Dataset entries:
──────────
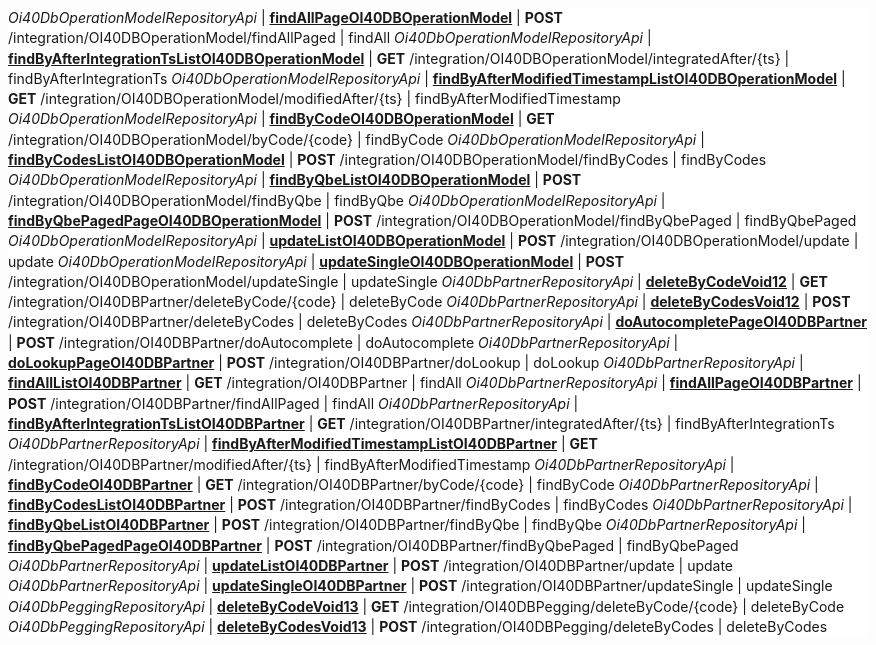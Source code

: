 *Oi40DbOperationModelRepositoryApi* | [**findAllPageOI40DBOperationModel**](docs/Oi40DbOperationModelRepositoryApi.md#findAllPageOI40DBOperationModel) | **POST** /integration/OI40DBOperationModel/findAllPaged | findAll
*Oi40DbOperationModelRepositoryApi* | [**findByAfterIntegrationTsListOI40DBOperationModel**](docs/Oi40DbOperationModelRepositoryApi.md#findByAfterIntegrationTsListOI40DBOperationModel) | **GET** /integration/OI40DBOperationModel/integratedAfter/{ts} | findByAfterIntegrationTs
*Oi40DbOperationModelRepositoryApi* | [**findByAfterModifiedTimestampListOI40DBOperationModel**](docs/Oi40DbOperationModelRepositoryApi.md#findByAfterModifiedTimestampListOI40DBOperationModel) | **GET** /integration/OI40DBOperationModel/modifiedAfter/{ts} | findByAfterModifiedTimestamp
*Oi40DbOperationModelRepositoryApi* | [**findByCodeOI40DBOperationModel**](docs/Oi40DbOperationModelRepositoryApi.md#findByCodeOI40DBOperationModel) | **GET** /integration/OI40DBOperationModel/byCode/{code} | findByCode
*Oi40DbOperationModelRepositoryApi* | [**findByCodesListOI40DBOperationModel**](docs/Oi40DbOperationModelRepositoryApi.md#findByCodesListOI40DBOperationModel) | **POST** /integration/OI40DBOperationModel/findByCodes | findByCodes
*Oi40DbOperationModelRepositoryApi* | [**findByQbeListOI40DBOperationModel**](docs/Oi40DbOperationModelRepositoryApi.md#findByQbeListOI40DBOperationModel) | **POST** /integration/OI40DBOperationModel/findByQbe | findByQbe
*Oi40DbOperationModelRepositoryApi* | [**findByQbePagedPageOI40DBOperationModel**](docs/Oi40DbOperationModelRepositoryApi.md#findByQbePagedPageOI40DBOperationModel) | **POST** /integration/OI40DBOperationModel/findByQbePaged | findByQbePaged
*Oi40DbOperationModelRepositoryApi* | [**updateListOI40DBOperationModel**](docs/Oi40DbOperationModelRepositoryApi.md#updateListOI40DBOperationModel) | **POST** /integration/OI40DBOperationModel/update | update
*Oi40DbOperationModelRepositoryApi* | [**updateSingleOI40DBOperationModel**](docs/Oi40DbOperationModelRepositoryApi.md#updateSingleOI40DBOperationModel) | **POST** /integration/OI40DBOperationModel/updateSingle | updateSingle
*Oi40DbPartnerRepositoryApi* | [**deleteByCodeVoid12**](docs/Oi40DbPartnerRepositoryApi.md#deleteByCodeVoid12) | **GET** /integration/OI40DBPartner/deleteByCode/{code} | deleteByCode
*Oi40DbPartnerRepositoryApi* | [**deleteByCodesVoid12**](docs/Oi40DbPartnerRepositoryApi.md#deleteByCodesVoid12) | **POST** /integration/OI40DBPartner/deleteByCodes | deleteByCodes
*Oi40DbPartnerRepositoryApi* | [**doAutocompletePageOI40DBPartner**](docs/Oi40DbPartnerRepositoryApi.md#doAutocompletePageOI40DBPartner) | **POST** /integration/OI40DBPartner/doAutocomplete | doAutocomplete
*Oi40DbPartnerRepositoryApi* | [**doLookupPageOI40DBPartner**](docs/Oi40DbPartnerRepositoryApi.md#doLookupPageOI40DBPartner) | **POST** /integration/OI40DBPartner/doLookup | doLookup
*Oi40DbPartnerRepositoryApi* | [**findAllListOI40DBPartner**](docs/Oi40DbPartnerRepositoryApi.md#findAllListOI40DBPartner) | **GET** /integration/OI40DBPartner | findAll
*Oi40DbPartnerRepositoryApi* | [**findAllPageOI40DBPartner**](docs/Oi40DbPartnerRepositoryApi.md#findAllPageOI40DBPartner) | **POST** /integration/OI40DBPartner/findAllPaged | findAll
*Oi40DbPartnerRepositoryApi* | [**findByAfterIntegrationTsListOI40DBPartner**](docs/Oi40DbPartnerRepositoryApi.md#findByAfterIntegrationTsListOI40DBPartner) | **GET** /integration/OI40DBPartner/integratedAfter/{ts} | findByAfterIntegrationTs
*Oi40DbPartnerRepositoryApi* | [**findByAfterModifiedTimestampListOI40DBPartner**](docs/Oi40DbPartnerRepositoryApi.md#findByAfterModifiedTimestampListOI40DBPartner) | **GET** /integration/OI40DBPartner/modifiedAfter/{ts} | findByAfterModifiedTimestamp
*Oi40DbPartnerRepositoryApi* | [**findByCodeOI40DBPartner**](docs/Oi40DbPartnerRepositoryApi.md#findByCodeOI40DBPartner) | **GET** /integration/OI40DBPartner/byCode/{code} | findByCode
*Oi40DbPartnerRepositoryApi* | [**findByCodesListOI40DBPartner**](docs/Oi40DbPartnerRepositoryApi.md#findByCodesListOI40DBPartner) | **POST** /integration/OI40DBPartner/findByCodes | findByCodes
*Oi40DbPartnerRepositoryApi* | [**findByQbeListOI40DBPartner**](docs/Oi40DbPartnerRepositoryApi.md#findByQbeListOI40DBPartner) | **POST** /integration/OI40DBPartner/findByQbe | findByQbe
*Oi40DbPartnerRepositoryApi* | [**findByQbePagedPageOI40DBPartner**](docs/Oi40DbPartnerRepositoryApi.md#findByQbePagedPageOI40DBPartner) | **POST** /integration/OI40DBPartner/findByQbePaged | findByQbePaged
*Oi40DbPartnerRepositoryApi* | [**updateListOI40DBPartner**](docs/Oi40DbPartnerRepositoryApi.md#updateListOI40DBPartner) | **POST** /integration/OI40DBPartner/update | update
*Oi40DbPartnerRepositoryApi* | [**updateSingleOI40DBPartner**](docs/Oi40DbPartnerRepositoryApi.md#updateSingleOI40DBPartner) | **POST** /integration/OI40DBPartner/updateSingle | updateSingle
*Oi40DbPeggingRepositoryApi* | [**deleteByCodeVoid13**](docs/Oi40DbPeggingRepositoryApi.md#deleteByCodeVoid13) | **GET** /integration/OI40DBPegging/deleteByCode/{code} | deleteByCode
*Oi40DbPeggingRepositoryApi* | [**deleteByCodesVoid13**](docs/Oi40DbPeggingRepositoryApi.md#deleteByCodesVoid13) | **POST** /integration/OI40DBPegging/deleteByCodes | deleteByCodes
──────────
[Task brief]: Copy out all lines above holding "findByAfterIntegrationTs".

[Result]:
*Oi40DbOperationModelRepositoryApi* | [**findByAfterIntegrationTsListOI40DBOperationModel**](docs/Oi40DbOperationModelRepositoryApi.md#findByAfterIntegrationTsListOI40DBOperationModel) | **GET** /integration/OI40DBOperationModel/integratedAfter/{ts} | findByAfterIntegrationTs
*Oi40DbPartnerRepositoryApi* | [**findByAfterIntegrationTsListOI40DBPartner**](docs/Oi40DbPartnerRepositoryApi.md#findByAfterIntegrationTsListOI40DBPartner) | **GET** /integration/OI40DBPartner/integratedAfter/{ts} | findByAfterIntegrationTs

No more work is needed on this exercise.